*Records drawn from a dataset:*
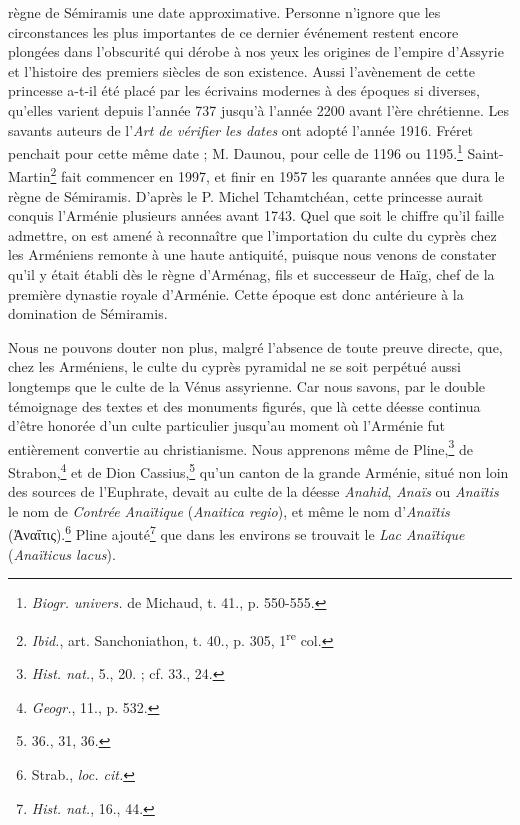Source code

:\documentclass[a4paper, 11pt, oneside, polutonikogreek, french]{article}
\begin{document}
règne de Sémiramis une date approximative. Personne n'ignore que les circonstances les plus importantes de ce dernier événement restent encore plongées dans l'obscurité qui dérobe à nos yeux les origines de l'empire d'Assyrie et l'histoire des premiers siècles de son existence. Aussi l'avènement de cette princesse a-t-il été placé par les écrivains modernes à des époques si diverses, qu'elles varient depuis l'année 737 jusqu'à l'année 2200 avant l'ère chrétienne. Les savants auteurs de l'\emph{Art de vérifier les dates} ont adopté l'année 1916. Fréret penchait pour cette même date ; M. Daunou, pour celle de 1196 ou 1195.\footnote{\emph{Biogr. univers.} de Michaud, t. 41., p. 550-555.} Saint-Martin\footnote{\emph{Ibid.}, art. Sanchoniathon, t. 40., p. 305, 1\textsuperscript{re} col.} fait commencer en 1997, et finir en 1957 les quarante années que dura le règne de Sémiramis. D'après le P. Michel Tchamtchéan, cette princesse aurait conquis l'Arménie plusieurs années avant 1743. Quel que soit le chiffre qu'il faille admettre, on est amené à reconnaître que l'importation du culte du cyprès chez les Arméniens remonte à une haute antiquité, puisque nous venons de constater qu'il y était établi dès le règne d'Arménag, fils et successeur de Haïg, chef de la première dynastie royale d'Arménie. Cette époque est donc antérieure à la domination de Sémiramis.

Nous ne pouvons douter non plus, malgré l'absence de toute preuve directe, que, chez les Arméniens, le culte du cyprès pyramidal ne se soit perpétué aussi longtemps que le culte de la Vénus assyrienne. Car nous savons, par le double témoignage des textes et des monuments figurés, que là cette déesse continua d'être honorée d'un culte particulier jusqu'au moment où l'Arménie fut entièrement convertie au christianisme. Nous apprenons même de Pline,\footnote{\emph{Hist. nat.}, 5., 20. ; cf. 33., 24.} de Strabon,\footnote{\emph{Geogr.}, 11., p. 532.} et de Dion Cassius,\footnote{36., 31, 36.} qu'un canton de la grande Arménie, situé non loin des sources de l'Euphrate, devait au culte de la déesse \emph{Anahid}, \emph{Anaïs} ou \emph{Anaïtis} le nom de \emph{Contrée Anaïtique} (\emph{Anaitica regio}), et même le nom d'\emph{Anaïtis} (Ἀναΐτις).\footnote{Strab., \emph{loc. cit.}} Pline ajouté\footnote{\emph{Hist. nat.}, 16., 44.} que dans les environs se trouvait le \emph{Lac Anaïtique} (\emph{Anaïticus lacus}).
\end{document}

*What you should do:*
Return every line above word for word, minus images.

*Output of the task:*
Source code

:\documentclass[a4paper, 11pt, oneside, polutonikogreek, french]{article}
\begin{document}
règne de Sémiramis une date approximative. Personne n'ignore que les circonstances les plus importantes de ce dernier événement restent encore plongées dans l'obscurité qui dérobe à nos yeux les origines de l'empire d'Assyrie et l'histoire des premiers siècles de son existence. Aussi l'avènement de cette princesse a-t-il été placé par les écrivains modernes à des époques si diverses, qu'elles varient depuis l'année 737 jusqu'à l'année 2200 avant l'ère chrétienne. Les savants auteurs de l'\emph{Art de vérifier les dates} ont adopté l'année 1916. Fréret penchait pour cette même date ; M. Daunou, pour celle de 1196 ou 1195.\footnote{\emph{Biogr. univers.} de Michaud, t. 41., p. 550-555.} Saint-Martin\footnote{\emph{Ibid.}, art. Sanchoniathon, t. 40., p. 305, 1\textsuperscript{re} col.} fait commencer en 1997, et finir en 1957 les quarante années que dura le règne de Sémiramis. D'après le P. Michel Tchamtchéan, cette princesse aurait conquis l'Arménie plusieurs années avant 1743. Quel que soit le chiffre qu'il faille admettre, on est amené à reconnaître que l'importation du culte du cyprès chez les Arméniens remonte à une haute antiquité, puisque nous venons de constater qu'il y était établi dès le règne d'Arménag, fils et successeur de Haïg, chef de la première dynastie royale d'Arménie. Cette époque est donc antérieure à la domination de Sémiramis.

Nous ne pouvons douter non plus, malgré l'absence de toute preuve directe, que, chez les Arméniens, le culte du cyprès pyramidal ne se soit perpétué aussi longtemps que le culte de la Vénus assyrienne. Car nous savons, par le double témoignage des textes et des monuments figurés, que là cette déesse continua d'être honorée d'un culte particulier jusqu'au moment où l'Arménie fut entièrement convertie au christianisme. Nous apprenons même de Pline,\footnote{\emph{Hist. nat.}, 5., 20. ; cf. 33., 24.} de Strabon,\footnote{\emph{Geogr.}, 11., p. 532.} et de Dion Cassius,\footnote{36., 31, 36.} qu'un canton de la grande Arménie, situé non loin des sources de l'Euphrate, devait au culte de la déesse \emph{Anahid}, \emph{Anaïs} ou \emph{Anaïtis} le nom de \emph{Contrée Anaïtique} (\emph{Anaitica regio}), et même le nom d'\emph{Anaïtis} (Ἀναΐτις).\footnote{Strab., \emph{loc. cit.}} Pline ajouté\footnote{\emph{Hist. nat.}, 16., 44.} que dans les environs se trouvait le \emph{Lac Anaïtique} (\emph{Anaïticus lacus}).
\end{document}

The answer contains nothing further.